WORK REQUIRED - Your task is to print all of the data below exactly, with no pictures included.

INPUT DATA -
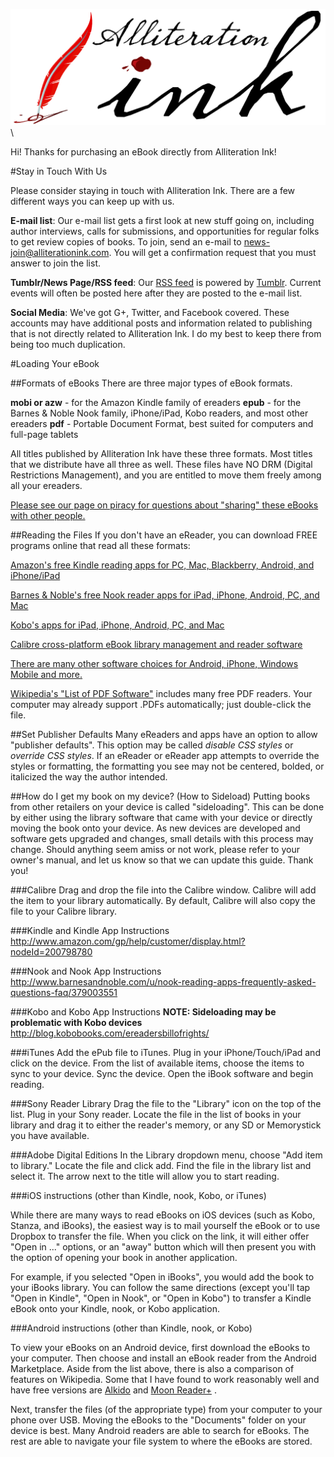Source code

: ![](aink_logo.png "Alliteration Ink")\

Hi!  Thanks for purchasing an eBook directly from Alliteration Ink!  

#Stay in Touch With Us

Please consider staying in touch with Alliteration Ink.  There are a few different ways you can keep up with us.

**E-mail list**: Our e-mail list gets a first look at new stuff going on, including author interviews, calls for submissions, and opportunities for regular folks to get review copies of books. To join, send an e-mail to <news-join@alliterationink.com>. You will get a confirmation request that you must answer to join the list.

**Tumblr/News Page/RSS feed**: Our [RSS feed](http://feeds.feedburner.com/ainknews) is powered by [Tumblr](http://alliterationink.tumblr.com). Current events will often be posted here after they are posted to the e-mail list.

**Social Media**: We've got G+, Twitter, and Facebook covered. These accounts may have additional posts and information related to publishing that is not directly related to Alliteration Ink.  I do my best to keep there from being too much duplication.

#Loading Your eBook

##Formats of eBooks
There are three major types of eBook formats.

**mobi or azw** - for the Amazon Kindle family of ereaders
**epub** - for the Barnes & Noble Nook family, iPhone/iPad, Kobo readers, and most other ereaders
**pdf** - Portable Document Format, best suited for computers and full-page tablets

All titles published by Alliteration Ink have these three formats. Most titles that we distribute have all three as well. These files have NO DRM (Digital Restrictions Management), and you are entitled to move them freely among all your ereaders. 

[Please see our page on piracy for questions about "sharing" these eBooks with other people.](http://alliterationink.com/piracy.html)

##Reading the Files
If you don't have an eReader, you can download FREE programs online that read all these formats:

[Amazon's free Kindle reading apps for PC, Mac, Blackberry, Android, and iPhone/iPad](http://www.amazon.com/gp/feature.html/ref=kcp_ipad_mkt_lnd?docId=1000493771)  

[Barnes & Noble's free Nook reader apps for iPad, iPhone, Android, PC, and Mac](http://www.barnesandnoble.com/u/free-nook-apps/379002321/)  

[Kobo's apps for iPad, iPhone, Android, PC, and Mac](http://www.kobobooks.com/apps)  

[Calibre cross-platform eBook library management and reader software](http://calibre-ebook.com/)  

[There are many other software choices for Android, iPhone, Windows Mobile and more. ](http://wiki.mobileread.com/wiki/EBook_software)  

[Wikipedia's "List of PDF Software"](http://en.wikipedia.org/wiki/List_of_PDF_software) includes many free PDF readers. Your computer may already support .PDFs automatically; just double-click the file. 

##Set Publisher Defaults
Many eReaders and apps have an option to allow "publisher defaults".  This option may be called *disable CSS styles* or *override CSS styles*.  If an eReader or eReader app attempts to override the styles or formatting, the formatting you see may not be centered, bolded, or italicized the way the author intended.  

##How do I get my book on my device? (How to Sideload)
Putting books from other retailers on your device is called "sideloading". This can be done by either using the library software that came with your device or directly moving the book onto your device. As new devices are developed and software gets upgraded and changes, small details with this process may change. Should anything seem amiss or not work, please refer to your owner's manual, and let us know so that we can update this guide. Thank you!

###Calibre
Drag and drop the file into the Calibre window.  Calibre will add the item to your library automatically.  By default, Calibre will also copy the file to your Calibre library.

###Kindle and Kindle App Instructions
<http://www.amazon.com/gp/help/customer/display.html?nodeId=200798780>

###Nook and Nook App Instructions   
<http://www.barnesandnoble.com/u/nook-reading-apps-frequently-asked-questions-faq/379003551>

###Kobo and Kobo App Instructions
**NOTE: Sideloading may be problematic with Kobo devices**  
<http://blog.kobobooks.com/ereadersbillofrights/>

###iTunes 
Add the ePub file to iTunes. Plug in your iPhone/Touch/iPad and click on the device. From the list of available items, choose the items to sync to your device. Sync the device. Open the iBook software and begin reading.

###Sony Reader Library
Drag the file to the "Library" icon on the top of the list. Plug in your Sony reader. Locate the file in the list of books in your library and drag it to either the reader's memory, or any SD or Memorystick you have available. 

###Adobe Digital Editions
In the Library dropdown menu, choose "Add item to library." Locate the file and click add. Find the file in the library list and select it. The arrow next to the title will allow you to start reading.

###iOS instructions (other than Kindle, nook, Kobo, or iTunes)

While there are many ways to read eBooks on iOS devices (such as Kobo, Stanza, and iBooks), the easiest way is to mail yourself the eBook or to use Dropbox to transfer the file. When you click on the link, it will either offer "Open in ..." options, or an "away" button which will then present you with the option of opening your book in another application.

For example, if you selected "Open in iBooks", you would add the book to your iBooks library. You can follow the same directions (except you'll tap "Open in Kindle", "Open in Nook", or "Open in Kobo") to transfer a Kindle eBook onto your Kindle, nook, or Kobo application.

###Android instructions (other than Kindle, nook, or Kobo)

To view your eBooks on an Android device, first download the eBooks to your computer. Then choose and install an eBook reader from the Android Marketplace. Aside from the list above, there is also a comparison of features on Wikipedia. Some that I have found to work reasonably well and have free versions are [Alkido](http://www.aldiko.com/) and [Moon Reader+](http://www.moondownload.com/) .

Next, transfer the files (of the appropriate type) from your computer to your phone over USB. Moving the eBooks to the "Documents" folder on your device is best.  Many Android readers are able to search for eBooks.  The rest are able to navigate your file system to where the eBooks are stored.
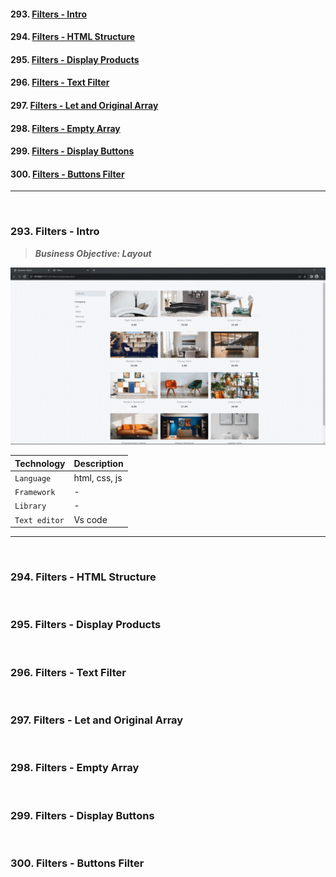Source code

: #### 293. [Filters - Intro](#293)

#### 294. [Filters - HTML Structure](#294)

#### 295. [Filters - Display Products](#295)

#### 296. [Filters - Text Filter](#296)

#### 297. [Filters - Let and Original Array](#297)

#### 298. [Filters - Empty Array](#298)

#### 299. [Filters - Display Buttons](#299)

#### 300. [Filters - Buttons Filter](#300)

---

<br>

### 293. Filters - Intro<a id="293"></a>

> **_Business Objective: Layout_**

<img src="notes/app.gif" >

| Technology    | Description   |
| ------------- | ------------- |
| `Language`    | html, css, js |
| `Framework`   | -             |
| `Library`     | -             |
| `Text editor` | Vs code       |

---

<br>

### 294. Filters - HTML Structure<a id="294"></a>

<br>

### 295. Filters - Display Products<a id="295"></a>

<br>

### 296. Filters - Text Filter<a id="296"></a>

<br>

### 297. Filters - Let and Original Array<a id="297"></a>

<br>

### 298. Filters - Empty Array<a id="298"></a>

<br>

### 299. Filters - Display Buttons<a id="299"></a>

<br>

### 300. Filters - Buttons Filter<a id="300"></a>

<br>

SOLUTION FOR THIS PROBLEM -
Source code

: ![](aink_logo.png "Alliteration Ink")\

Hi!  Thanks for purchasing an eBook directly from Alliteration Ink!  

#Stay in Touch With Us

Please consider staying in touch with Alliteration Ink.  There are a few different ways you can keep up with us.

**E-mail list**: Our e-mail list gets a first look at new stuff going on, including author interviews, calls for submissions, and opportunities for regular folks to get review copies of books. To join, send an e-mail to <news-join@alliterationink.com>. You will get a confirmation request that you must answer to join the list.

**Tumblr/News Page/RSS feed**: Our [RSS feed](http://feeds.feedburner.com/ainknews) is powered by [Tumblr](http://alliterationink.tumblr.com). Current events will often be posted here after they are posted to the e-mail list.

**Social Media**: We've got G+, Twitter, and Facebook covered. These accounts may have additional posts and information related to publishing that is not directly related to Alliteration Ink.  I do my best to keep there from being too much duplication.

#Loading Your eBook

##Formats of eBooks
There are three major types of eBook formats.

**mobi or azw** - for the Amazon Kindle family of ereaders
**epub** - for the Barnes & Noble Nook family, iPhone/iPad, Kobo readers, and most other ereaders
**pdf** - Portable Document Format, best suited for computers and full-page tablets

All titles published by Alliteration Ink have these three formats. Most titles that we distribute have all three as well. These files have NO DRM (Digital Restrictions Management), and you are entitled to move them freely among all your ereaders. 

[Please see our page on piracy for questions about "sharing" these eBooks with other people.](http://alliterationink.com/piracy.html)

##Reading the Files
If you don't have an eReader, you can download FREE programs online that read all these formats:

[Amazon's free Kindle reading apps for PC, Mac, Blackberry, Android, and iPhone/iPad](http://www.amazon.com/gp/feature.html/ref=kcp_ipad_mkt_lnd?docId=1000493771)  

[Barnes & Noble's free Nook reader apps for iPad, iPhone, Android, PC, and Mac](http://www.barnesandnoble.com/u/free-nook-apps/379002321/)  

[Kobo's apps for iPad, iPhone, Android, PC, and Mac](http://www.kobobooks.com/apps)  

[Calibre cross-platform eBook library management and reader software](http://calibre-ebook.com/)  

[There are many other software choices for Android, iPhone, Windows Mobile and more. ](http://wiki.mobileread.com/wiki/EBook_software)  

[Wikipedia's "List of PDF Software"](http://en.wikipedia.org/wiki/List_of_PDF_software) includes many free PDF readers. Your computer may already support .PDFs automatically; just double-click the file. 

##Set Publisher Defaults
Many eReaders and apps have an option to allow "publisher defaults".  This option may be called *disable CSS styles* or *override CSS styles*.  If an eReader or eReader app attempts to override the styles or formatting, the formatting you see may not be centered, bolded, or italicized the way the author intended.  

##How do I get my book on my device? (How to Sideload)
Putting books from other retailers on your device is called "sideloading". This can be done by either using the library software that came with your device or directly moving the book onto your device. As new devices are developed and software gets upgraded and changes, small details with this process may change. Should anything seem amiss or not work, please refer to your owner's manual, and let us know so that we can update this guide. Thank you!

###Calibre
Drag and drop the file into the Calibre window.  Calibre will add the item to your library automatically.  By default, Calibre will also copy the file to your Calibre library.

###Kindle and Kindle App Instructions
<http://www.amazon.com/gp/help/customer/display.html?nodeId=200798780>

###Nook and Nook App Instructions   
<http://www.barnesandnoble.com/u/nook-reading-apps-frequently-asked-questions-faq/379003551>

###Kobo and Kobo App Instructions
**NOTE: Sideloading may be problematic with Kobo devices**  
<http://blog.kobobooks.com/ereadersbillofrights/>

###iTunes 
Add the ePub file to iTunes. Plug in your iPhone/Touch/iPad and click on the device. From the list of available items, choose the items to sync to your device. Sync the device. Open the iBook software and begin reading.

###Sony Reader Library
Drag the file to the "Library" icon on the top of the list. Plug in your Sony reader. Locate the file in the list of books in your library and drag it to either the reader's memory, or any SD or Memorystick you have available. 

###Adobe Digital Editions
In the Library dropdown menu, choose "Add item to library." Locate the file and click add. Find the file in the library list and select it. The arrow next to the title will allow you to start reading.

###iOS instructions (other than Kindle, nook, Kobo, or iTunes)

While there are many ways to read eBooks on iOS devices (such as Kobo, Stanza, and iBooks), the easiest way is to mail yourself the eBook or to use Dropbox to transfer the file. When you click on the link, it will either offer "Open in ..." options, or an "away" button which will then present you with the option of opening your book in another application.

For example, if you selected "Open in iBooks", you would add the book to your iBooks library. You can follow the same directions (except you'll tap "Open in Kindle", "Open in Nook", or "Open in Kobo") to transfer a Kindle eBook onto your Kindle, nook, or Kobo application.

###Android instructions (other than Kindle, nook, or Kobo)

To view your eBooks on an Android device, first download the eBooks to your computer. Then choose and install an eBook reader from the Android Marketplace. Aside from the list above, there is also a comparison of features on Wikipedia. Some that I have found to work reasonably well and have free versions are [Alkido](http://www.aldiko.com/) and [Moon Reader+](http://www.moondownload.com/) .

Next, transfer the files (of the appropriate type) from your computer to your phone over USB. Moving the eBooks to the "Documents" folder on your device is best.  Many Android readers are able to search for eBooks.  The rest are able to navigate your file system to where the eBooks are stored.
Source code

: #### 293. [Filters - Intro](#293)

#### 294. [Filters - HTML Structure](#294)

#### 295. [Filters - Display Products](#295)

#### 296. [Filters - Text Filter](#296)

#### 297. [Filters - Let and Original Array](#297)

#### 298. [Filters - Empty Array](#298)

#### 299. [Filters - Display Buttons](#299)

#### 300. [Filters - Buttons Filter](#300)

---

<br>

### 293. Filters - Intro<a id="293"></a>

> **_Business Objective: Layout_**

<img src="notes/app.gif" >

| Technology    | Description   |
| ------------- | ------------- |
| `Language`    | html, css, js |
| `Framework`   | -             |
| `Library`     | -             |
| `Text editor` | Vs code       |

---

<br>

### 294. Filters - HTML Structure<a id="294"></a>

<br>

### 295. Filters - Display Products<a id="295"></a>

<br>

### 296. Filters - Text Filter<a id="296"></a>

<br>

### 297. Filters - Let and Original Array<a id="297"></a>

<br>

### 298. Filters - Empty Array<a id="298"></a>

<br>

### 299. Filters - Display Buttons<a id="299"></a>

<br>

### 300. Filters - Buttons Filter<a id="300"></a>

<br>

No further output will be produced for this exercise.